A month of balcony, beach and classroom.



My favourite month of all. Not because it is my birthday month, also because of it, but it's the month when you feel in the air fresh, new starts and hopes, and high expectations are flying up in the and slowly turning into clouds. May is the month before summer, which we all in Nordic countries wait for so much. The longing seconds of summer wind breeze during the ice north wind hugs in winter are over. Also can't not to mention the remembrance of past about may why it made me feel so glad and light... because it was the end of school (Latvia: 31st of may is the last day). It reminds me how joyful I was finally having the freedom of doing nothing - reading books, late night swims in the river, cycling around, going to the beach and no home-works! 

This may was a different kind of may from my last ones. I was in my homeland, which has not happened for many years. I signed up to do finally the drivers school, and here I am a bit stuck and frustrated yet I need to enjoy this time being with my family who I don't see that often. Latvians had so many holidays during this may, that I couldn't believe how lucky they are. Personally, I just hoped they are finally over and I get back to the driving school. Again, stressed, that's why I had to find emotional balance.
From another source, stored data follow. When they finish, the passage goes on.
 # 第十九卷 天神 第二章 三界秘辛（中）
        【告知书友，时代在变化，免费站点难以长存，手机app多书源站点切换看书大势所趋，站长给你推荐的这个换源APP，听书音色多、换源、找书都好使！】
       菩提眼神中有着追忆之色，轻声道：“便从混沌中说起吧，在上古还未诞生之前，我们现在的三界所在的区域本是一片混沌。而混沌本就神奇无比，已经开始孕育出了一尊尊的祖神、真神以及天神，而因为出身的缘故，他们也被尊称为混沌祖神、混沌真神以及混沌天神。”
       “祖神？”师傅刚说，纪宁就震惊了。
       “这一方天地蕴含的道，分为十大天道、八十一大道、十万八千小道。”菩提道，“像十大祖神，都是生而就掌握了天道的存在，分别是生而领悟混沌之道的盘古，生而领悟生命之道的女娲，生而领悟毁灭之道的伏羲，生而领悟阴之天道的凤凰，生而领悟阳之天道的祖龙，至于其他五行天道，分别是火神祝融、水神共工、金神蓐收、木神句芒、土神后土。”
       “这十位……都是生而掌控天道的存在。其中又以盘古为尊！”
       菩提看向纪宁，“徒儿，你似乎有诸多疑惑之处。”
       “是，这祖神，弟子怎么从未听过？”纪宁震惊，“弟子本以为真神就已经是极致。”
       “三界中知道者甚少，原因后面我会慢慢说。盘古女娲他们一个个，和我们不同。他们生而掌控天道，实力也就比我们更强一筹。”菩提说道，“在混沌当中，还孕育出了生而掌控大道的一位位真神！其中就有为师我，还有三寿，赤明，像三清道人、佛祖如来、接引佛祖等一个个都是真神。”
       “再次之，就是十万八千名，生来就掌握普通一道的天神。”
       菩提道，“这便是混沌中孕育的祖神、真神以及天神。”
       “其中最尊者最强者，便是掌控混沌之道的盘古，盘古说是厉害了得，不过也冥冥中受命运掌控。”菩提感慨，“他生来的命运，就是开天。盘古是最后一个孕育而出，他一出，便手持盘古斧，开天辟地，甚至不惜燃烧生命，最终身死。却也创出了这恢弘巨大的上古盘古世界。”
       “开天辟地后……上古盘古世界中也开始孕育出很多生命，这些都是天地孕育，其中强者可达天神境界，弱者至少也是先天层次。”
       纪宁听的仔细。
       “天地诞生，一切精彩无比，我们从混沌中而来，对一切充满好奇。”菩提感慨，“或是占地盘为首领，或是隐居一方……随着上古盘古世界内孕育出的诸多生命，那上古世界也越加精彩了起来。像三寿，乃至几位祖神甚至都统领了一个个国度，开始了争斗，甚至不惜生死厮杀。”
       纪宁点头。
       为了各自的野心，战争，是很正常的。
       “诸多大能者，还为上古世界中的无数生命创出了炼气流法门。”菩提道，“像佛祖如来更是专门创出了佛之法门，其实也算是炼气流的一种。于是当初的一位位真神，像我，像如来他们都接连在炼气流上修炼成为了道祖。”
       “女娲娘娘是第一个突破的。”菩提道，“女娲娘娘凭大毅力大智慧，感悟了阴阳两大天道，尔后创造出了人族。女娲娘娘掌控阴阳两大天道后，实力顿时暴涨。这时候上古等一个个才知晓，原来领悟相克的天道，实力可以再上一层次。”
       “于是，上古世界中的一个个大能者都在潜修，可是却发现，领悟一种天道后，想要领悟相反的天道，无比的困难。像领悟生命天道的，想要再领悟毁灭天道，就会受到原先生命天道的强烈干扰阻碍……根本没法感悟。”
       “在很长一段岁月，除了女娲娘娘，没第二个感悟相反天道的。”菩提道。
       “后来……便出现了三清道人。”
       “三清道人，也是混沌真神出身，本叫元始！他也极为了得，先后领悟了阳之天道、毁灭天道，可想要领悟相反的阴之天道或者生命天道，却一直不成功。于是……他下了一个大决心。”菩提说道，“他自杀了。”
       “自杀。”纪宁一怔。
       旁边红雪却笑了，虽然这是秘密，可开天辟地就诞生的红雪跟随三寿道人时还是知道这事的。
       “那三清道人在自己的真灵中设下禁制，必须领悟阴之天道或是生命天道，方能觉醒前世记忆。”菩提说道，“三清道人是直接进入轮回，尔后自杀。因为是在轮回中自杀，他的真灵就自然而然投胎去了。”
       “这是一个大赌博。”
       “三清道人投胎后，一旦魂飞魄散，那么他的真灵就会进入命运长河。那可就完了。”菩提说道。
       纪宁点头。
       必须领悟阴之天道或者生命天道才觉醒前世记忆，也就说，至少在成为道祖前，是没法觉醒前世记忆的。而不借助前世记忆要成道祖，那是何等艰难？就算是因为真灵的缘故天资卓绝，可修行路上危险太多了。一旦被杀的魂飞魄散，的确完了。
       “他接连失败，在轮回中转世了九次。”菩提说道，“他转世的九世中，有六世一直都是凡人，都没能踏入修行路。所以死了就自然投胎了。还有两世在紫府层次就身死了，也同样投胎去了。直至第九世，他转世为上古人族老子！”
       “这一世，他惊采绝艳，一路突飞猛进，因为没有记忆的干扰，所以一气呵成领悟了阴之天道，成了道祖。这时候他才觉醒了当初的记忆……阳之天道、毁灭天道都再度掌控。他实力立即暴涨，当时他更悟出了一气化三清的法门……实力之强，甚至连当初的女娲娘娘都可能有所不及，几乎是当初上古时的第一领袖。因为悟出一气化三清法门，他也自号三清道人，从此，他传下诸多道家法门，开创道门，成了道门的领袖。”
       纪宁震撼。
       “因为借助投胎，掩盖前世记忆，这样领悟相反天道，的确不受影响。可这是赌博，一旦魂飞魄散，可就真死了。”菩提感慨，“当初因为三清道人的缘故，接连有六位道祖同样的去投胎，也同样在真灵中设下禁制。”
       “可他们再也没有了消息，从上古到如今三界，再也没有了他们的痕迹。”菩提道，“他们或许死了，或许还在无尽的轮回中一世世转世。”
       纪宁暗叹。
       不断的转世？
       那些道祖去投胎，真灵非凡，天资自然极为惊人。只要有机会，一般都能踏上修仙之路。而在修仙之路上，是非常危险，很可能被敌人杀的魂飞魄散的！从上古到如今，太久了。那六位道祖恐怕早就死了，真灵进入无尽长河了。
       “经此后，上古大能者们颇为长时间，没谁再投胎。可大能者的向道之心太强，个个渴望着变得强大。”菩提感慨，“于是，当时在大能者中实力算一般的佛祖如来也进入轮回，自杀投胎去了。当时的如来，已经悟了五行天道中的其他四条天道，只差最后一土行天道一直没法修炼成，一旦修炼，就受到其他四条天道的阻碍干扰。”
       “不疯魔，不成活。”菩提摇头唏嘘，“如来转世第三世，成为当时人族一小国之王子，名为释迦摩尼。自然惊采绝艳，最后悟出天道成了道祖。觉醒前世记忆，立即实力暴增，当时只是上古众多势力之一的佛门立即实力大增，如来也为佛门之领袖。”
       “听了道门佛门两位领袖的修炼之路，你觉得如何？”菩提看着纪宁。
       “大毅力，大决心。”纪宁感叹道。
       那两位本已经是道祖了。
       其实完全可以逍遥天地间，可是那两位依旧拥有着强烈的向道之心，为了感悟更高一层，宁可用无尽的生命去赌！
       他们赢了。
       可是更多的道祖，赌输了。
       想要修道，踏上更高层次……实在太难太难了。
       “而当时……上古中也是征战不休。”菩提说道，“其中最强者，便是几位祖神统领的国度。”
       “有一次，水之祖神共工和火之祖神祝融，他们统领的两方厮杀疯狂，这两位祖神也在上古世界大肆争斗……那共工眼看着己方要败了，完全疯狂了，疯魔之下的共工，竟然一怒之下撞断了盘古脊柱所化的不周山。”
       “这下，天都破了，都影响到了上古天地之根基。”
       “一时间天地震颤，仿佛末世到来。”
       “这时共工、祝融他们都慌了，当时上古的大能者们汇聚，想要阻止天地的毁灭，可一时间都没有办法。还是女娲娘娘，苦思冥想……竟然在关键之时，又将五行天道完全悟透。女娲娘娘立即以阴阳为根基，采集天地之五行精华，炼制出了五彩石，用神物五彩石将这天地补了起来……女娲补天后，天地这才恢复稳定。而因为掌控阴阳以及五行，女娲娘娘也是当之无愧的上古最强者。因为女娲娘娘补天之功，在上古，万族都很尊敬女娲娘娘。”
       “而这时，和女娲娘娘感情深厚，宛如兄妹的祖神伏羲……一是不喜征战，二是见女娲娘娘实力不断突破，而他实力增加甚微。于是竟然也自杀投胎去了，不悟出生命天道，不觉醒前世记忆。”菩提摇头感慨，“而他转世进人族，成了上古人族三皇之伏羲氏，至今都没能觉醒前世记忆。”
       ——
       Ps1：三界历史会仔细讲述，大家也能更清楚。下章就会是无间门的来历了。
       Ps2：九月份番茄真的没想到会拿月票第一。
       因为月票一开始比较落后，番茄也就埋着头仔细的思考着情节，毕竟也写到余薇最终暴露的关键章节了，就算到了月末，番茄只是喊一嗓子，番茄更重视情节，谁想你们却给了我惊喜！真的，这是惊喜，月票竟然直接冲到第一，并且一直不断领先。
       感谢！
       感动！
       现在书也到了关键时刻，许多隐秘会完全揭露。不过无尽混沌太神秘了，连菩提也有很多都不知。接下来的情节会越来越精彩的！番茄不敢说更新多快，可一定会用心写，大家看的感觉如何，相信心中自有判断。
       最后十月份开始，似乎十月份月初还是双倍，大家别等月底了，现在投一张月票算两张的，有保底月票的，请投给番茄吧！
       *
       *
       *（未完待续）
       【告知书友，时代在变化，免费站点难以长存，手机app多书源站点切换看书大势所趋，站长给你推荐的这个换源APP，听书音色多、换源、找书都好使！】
The first weeks felt emotionally difficult, I kept thinking of what I would be doing if I was back in Malmö, and how much I need to be there, I would be much better and etc, but I also really need the drivers license finally. Eventually I found my routine. I started cycling to the beach - Jurmala, from Riga everyday after school and driving classes. I sat there reading a book, went swimming and just tried to settle myself into the balance of here and now. At some point I hoped I will get to visit Malmö and my dear one left behind there, he has extreme working hours during may and usually it's when I have to take care of him more than myself. But I didn't travel, no stress, no worries, just breath in and out, take a chill pill, I said to myself.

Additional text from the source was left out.